== Segment start ==
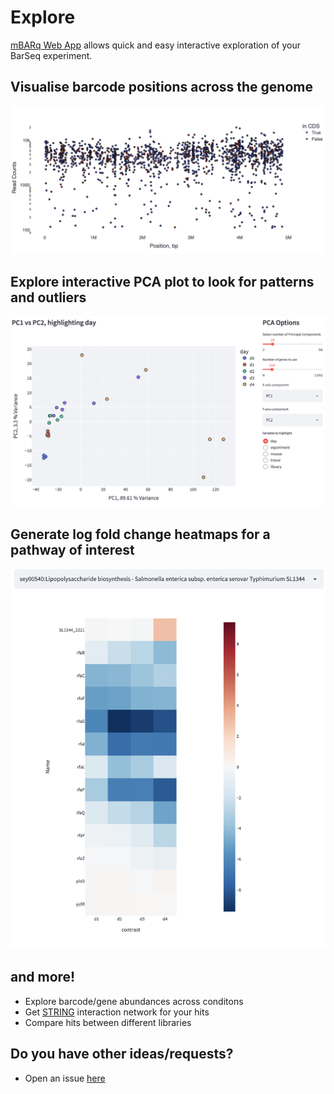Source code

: # Explore


[mBARq Web App](https://share.streamlit.io/asintsova/mbarq_app/main/app.py) allows quick and easy interactive exploration of your BarSeq experiment. 


## Visualise barcode positions across the genome

![library](images/mbarq_app_library.png)

## Explore interactive PCA plot to look for patterns and outliers

![pca](images/mbarq_app_pca.png)

## Generate log fold change heatmaps for a pathway of interest

![heatmap](images/mbarq_app_heatmap.png)

## and more!

- Explore barcode/gene abundances across conditons
- Get [STRING](https://string-db.org/) interaction network for your hits
- Compare hits between different libraries

## Do you have other ideas/requests? 

- Open an issue [here](https://github.com/ASintsova/mbarq_app)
== Segment end ==
What this exercise asks for is every line of the data above with the word "Explore".

: # Explore
## Explore interactive PCA plot to look for patterns and outliers
- Explore barcode/gene abundances across conditons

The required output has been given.